Creo que… | No podía conciliar el sueño. Me levanté. He revisado tantas veces las viejas fotografías de mis hijos, He buscado los tiempos en que éramos felices, al menos lo creía, pero bien sabemos que esta apenas son breves y fugaces instantes, que debemos atrapar en la esquiva y vieja memoria.
El autor reflexiona sobre el pasado familiar al revisar antiguas fotografías de sus tres hijos: Sebastián, Valentina y Alejandra. Durante este ejercicio de memoria, evoca las distintas etapas y dificultades atravesadas durante la crianza en su paso por la Ciudad Heroica. Asimismo, medita sobre el impacto del olvido, la nostalgia y la falta de certezas respecto a haber cumplido plenamente con el rol parental. Finalmente, concluye que el afecto hacia los hijos perdura a pesar del paso del tiempo y de la independencia que ellos van adquiriendo.
- El autor rememora la infancia de sus tres hijos, Sebastián, Valentina y Alejandra, a través de viejas fotografías familiares.
- Se expone una reflexión personal sobre las dudas y el aprendizaje empírico en la crianza de los hijos sin un manual previo.
- El texto aborda la memoria y el olvido citando conceptos vinculados a la nostalgia y a Mario Benedetti.
- Se concluye destacando que el amor paternal y los vínculos familiares se mantienen firmes mientras los hijos crecen e independizan.
Las gráficas de mis bebés, cuando eran niños, me devuelven a tiempos idos, durante nuestro paso por la Ciudad Heróica, cuando solo teníamos a Sebastián, y era engreído, hasta el extremo.
Luego vino Valentina, ora pequeño milagro, por todo lo que nos costó, dados los extremos cuidados y la sietemesina que nació antes de tiempo.
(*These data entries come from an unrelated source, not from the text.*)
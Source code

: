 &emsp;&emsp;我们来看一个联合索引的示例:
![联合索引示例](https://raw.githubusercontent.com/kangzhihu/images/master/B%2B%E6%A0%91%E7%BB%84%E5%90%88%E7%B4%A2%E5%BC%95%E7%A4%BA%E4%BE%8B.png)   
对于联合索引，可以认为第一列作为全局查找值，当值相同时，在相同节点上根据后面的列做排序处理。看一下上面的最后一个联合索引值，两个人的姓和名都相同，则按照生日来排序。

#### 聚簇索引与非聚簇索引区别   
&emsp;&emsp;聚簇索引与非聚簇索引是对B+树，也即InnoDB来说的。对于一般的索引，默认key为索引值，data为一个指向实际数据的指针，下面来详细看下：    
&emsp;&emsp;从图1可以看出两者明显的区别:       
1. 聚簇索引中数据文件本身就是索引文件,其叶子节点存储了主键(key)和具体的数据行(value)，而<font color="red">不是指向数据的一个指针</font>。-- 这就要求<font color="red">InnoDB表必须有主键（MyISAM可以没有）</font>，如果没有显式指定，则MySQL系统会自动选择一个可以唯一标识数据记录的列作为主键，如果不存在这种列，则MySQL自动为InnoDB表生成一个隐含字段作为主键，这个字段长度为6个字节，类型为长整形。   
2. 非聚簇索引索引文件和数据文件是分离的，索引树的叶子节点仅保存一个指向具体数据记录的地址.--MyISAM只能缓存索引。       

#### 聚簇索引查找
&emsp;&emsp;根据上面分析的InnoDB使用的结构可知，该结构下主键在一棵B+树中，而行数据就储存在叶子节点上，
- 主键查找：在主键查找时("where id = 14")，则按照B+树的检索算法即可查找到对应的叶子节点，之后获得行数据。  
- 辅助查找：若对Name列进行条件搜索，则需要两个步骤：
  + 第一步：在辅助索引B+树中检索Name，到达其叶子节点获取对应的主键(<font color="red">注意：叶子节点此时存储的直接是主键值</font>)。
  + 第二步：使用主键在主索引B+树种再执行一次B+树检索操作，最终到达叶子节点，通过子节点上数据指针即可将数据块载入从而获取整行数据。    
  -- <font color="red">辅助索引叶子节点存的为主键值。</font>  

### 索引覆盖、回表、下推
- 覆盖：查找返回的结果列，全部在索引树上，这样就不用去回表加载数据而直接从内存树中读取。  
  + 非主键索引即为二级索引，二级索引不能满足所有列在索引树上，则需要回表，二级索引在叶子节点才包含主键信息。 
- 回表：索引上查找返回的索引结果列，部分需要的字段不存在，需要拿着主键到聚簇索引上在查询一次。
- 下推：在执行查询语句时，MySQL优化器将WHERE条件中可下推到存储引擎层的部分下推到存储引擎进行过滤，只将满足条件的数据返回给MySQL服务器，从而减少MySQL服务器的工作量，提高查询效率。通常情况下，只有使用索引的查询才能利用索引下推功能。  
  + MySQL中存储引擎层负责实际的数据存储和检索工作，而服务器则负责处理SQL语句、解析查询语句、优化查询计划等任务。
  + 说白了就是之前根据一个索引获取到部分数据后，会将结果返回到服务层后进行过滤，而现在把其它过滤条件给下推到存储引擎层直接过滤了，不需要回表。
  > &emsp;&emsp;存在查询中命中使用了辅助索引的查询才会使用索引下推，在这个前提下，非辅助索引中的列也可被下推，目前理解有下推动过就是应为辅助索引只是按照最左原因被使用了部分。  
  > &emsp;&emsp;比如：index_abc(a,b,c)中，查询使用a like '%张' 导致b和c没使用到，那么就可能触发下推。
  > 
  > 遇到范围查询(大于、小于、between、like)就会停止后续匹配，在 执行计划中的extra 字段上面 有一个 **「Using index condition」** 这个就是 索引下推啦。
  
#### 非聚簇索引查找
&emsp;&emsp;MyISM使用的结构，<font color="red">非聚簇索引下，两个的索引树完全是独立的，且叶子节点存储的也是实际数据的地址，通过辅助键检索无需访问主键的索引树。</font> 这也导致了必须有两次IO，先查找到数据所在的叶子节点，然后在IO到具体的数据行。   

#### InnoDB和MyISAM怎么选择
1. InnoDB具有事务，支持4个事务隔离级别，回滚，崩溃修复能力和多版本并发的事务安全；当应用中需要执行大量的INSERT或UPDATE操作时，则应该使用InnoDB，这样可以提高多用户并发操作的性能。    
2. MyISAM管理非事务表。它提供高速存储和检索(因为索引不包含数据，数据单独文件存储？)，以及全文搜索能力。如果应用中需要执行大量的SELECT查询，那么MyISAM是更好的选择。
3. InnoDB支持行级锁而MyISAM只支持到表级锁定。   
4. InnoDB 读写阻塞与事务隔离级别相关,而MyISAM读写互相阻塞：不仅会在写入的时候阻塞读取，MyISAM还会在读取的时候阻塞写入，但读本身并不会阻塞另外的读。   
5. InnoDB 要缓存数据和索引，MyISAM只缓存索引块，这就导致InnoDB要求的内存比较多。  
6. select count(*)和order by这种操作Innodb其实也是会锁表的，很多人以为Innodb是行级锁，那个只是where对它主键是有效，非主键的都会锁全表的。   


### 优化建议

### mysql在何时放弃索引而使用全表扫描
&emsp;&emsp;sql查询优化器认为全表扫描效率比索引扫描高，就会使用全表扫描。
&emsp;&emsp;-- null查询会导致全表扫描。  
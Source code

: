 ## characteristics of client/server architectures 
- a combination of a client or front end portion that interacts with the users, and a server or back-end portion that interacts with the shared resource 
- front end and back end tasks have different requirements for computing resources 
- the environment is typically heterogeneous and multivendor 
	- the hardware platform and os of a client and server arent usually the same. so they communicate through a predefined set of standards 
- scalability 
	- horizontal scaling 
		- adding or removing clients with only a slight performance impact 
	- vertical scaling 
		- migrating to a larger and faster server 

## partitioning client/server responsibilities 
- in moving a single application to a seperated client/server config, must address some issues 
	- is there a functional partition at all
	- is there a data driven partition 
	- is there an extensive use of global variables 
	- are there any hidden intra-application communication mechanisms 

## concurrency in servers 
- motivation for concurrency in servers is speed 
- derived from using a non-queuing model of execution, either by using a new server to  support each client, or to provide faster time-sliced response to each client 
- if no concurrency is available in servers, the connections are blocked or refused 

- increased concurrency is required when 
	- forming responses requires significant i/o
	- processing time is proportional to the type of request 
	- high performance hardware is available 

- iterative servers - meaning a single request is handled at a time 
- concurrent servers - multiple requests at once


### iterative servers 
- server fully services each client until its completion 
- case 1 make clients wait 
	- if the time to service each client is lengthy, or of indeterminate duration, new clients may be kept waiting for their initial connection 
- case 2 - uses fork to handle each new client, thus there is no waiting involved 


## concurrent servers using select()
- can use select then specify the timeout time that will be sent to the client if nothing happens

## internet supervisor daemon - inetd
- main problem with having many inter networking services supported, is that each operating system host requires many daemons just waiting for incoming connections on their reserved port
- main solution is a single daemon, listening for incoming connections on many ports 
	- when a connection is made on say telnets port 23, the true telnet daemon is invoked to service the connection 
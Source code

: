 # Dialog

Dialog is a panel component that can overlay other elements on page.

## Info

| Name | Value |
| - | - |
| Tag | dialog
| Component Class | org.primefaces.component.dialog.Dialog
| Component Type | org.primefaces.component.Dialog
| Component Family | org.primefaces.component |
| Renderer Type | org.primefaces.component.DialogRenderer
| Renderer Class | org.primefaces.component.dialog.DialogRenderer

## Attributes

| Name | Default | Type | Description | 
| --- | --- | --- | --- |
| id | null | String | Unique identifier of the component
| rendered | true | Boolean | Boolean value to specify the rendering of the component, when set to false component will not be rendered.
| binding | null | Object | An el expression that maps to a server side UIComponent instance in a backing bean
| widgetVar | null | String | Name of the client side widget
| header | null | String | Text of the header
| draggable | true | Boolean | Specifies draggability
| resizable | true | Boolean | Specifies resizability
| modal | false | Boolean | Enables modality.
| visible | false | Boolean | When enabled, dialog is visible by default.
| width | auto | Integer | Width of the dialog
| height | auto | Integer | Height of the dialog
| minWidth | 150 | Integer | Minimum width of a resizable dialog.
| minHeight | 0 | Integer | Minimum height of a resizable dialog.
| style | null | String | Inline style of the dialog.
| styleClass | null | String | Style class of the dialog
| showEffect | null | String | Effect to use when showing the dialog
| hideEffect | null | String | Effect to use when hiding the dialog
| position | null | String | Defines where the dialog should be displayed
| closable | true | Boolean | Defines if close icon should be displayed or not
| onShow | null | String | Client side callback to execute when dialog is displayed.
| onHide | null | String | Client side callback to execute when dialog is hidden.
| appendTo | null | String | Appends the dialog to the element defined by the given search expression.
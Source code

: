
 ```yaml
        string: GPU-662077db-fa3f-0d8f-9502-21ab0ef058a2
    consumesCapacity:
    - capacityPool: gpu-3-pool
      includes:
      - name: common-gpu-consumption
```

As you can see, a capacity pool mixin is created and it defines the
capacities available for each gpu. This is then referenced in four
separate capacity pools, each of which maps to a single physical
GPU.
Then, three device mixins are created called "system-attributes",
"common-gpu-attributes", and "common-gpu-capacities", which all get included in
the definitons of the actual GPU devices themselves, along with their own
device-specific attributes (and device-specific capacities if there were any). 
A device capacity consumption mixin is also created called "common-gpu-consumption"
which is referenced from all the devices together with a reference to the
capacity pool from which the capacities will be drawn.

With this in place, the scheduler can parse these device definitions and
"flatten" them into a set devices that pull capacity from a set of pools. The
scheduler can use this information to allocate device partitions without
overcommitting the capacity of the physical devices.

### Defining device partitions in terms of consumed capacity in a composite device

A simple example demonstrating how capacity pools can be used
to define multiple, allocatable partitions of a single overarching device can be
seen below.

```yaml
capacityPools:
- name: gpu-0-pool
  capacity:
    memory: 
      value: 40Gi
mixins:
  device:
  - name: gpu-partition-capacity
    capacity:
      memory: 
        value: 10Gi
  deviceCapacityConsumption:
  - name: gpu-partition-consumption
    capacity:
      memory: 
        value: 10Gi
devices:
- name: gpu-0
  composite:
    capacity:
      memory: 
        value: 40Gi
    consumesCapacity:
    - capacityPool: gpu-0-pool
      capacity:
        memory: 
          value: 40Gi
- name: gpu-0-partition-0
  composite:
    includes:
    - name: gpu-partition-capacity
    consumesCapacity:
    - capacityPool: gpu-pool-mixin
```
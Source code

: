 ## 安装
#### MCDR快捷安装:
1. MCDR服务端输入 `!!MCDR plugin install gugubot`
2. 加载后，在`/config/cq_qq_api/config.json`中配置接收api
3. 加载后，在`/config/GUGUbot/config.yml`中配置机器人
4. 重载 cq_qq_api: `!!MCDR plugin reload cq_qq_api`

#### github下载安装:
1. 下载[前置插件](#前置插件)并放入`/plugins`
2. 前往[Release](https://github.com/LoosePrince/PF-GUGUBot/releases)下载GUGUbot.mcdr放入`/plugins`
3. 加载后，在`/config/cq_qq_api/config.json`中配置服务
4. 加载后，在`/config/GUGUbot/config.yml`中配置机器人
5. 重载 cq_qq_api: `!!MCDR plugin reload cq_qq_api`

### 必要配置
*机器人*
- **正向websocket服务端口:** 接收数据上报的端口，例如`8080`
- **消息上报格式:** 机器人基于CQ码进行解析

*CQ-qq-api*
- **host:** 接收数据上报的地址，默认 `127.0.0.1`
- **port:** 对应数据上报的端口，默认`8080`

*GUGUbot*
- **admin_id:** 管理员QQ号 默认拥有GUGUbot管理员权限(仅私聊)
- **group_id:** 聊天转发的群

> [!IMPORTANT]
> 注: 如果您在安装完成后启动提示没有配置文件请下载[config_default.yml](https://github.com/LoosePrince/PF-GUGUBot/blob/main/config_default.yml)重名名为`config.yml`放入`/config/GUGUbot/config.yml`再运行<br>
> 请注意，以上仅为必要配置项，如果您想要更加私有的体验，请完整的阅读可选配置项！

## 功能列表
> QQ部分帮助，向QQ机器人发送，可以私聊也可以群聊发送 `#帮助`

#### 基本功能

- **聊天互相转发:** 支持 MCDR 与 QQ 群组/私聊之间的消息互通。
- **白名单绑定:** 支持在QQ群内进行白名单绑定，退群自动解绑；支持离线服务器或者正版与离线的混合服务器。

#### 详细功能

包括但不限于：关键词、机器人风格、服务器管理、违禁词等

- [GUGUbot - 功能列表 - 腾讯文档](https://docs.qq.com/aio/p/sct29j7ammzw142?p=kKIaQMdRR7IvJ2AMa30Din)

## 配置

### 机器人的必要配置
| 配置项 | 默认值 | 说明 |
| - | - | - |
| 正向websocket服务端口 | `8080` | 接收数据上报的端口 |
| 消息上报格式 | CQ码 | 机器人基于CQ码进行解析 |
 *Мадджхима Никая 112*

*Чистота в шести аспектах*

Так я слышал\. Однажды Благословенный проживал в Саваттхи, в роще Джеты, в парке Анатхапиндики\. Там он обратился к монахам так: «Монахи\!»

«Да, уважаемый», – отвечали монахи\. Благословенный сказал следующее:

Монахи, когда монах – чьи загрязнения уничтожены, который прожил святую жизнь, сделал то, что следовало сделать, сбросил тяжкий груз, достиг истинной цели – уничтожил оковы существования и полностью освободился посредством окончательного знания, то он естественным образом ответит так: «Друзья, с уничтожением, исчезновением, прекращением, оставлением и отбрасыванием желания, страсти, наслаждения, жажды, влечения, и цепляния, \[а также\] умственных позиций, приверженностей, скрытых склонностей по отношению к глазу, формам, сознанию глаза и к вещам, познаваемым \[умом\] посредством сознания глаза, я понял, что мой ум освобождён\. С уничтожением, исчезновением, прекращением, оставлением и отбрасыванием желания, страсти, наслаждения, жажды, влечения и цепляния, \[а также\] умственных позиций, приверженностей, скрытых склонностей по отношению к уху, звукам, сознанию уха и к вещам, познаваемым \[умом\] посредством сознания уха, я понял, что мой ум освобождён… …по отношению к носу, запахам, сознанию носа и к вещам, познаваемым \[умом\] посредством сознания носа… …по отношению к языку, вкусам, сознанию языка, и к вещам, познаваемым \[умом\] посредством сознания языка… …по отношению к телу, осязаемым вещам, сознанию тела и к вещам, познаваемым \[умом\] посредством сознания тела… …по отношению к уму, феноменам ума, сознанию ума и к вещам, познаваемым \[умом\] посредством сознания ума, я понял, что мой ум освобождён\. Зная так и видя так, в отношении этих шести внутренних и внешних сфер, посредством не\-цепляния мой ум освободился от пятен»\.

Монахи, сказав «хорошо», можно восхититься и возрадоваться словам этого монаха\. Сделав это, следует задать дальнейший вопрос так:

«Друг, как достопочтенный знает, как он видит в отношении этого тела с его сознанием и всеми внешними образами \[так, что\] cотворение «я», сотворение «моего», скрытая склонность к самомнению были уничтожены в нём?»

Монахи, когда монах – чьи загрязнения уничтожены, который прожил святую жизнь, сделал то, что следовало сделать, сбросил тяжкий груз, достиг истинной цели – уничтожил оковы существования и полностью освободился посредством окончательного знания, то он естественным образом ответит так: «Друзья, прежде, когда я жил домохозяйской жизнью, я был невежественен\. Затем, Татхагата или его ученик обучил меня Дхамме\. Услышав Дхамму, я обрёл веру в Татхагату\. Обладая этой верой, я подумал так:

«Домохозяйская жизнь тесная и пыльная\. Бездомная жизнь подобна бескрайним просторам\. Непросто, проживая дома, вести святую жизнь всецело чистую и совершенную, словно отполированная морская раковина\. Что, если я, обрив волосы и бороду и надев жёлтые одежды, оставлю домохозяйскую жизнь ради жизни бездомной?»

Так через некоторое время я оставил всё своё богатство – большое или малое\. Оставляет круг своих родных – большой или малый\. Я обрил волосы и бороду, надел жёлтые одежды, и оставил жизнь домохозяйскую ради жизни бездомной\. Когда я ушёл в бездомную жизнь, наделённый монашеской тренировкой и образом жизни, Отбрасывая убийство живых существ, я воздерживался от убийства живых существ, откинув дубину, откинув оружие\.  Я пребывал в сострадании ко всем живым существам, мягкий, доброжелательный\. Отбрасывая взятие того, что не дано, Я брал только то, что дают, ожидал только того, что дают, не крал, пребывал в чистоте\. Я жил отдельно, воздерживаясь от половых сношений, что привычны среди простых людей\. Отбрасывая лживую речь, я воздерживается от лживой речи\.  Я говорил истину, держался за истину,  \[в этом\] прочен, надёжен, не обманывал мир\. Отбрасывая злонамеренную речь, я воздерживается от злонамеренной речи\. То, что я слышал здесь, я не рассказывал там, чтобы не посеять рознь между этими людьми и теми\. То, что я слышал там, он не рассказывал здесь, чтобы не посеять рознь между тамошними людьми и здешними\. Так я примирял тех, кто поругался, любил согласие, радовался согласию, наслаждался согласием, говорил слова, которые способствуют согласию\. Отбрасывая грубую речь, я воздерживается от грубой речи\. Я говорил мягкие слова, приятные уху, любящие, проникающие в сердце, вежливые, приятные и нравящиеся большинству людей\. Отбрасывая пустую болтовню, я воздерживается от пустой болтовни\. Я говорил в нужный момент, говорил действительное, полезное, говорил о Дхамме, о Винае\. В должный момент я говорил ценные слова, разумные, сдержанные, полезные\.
En fin, son las risas atrapadas en el papel de colores, que me devuelven a las trampas de la nostalgia.
Y al final, de refilón, nació Alejandra, no estaba planificada, pero los hijos son siempre bienvenidos, aunque los tiempos son complicados, y vuelven los fantasmas de risas, llantos, tristeza y alegrías, que siempre nos mantuvieron unidos- Como creo que debe ser toda familia.
Cada quien construye vínculos indestructibles, porque el amor paternal, solo muere hasta el último hálito de vida.

Creo que… la memoria y los hijos
No olvidemos, que la memoria es un archivo alucinante. Colmado de hechos, palabras, amores, sorpresas, aburrimientos, lealtades, decepciones; pero sobre todo tiempos que nunca más volverán, y pienso, que hice mal o bien, sobre la crianza de los hijos.
Nadie, menos yo tengo un manual, aprendí con los días, con los agregados de mis padres, y la verdad, no sé se he logrado el cometido.
Una especial amiga, me dice “que bonito video, me recuerda a mi bebote” y supongo que vuelve a su pasado, medio complicado, e imagino en su lejanía, que algunos recuerdos brillan más que otros.
Y coincidimos, como muchos padres, que los hijos son lo mejor, en este mundo complicado. Son el hilo que nos sostiene a tierra.
Los agujeros de la memoria
Y, como no guardamos por orden alfabético, casi siempre nos cuesta bastante reencontrarnos con esas menudencias. Los agujeros de la memoria, normalmente son abiertos por el taladro del olvido.
Sin embargo, al trabajo tenaz del olvido, el pasado se va reduciendo, y apenas nos deja unas pocas señales, para que sepamos quienes fuimos y quienes somos… como dice Mario Benedetti.
Sigo mirando las fotografías, no para saber quienes somos, sino para buscar en los recuerdos, esos instantes felices que fuimos y nunca más serán, porque los hijos van volando con sus propias alas, y una que otra lágrima me resbala, supongo que mi amiga solo recuerda, no le gusta llorar, solo recuerda y sigue, seguimos hasta el final del final. Hasta la próxima.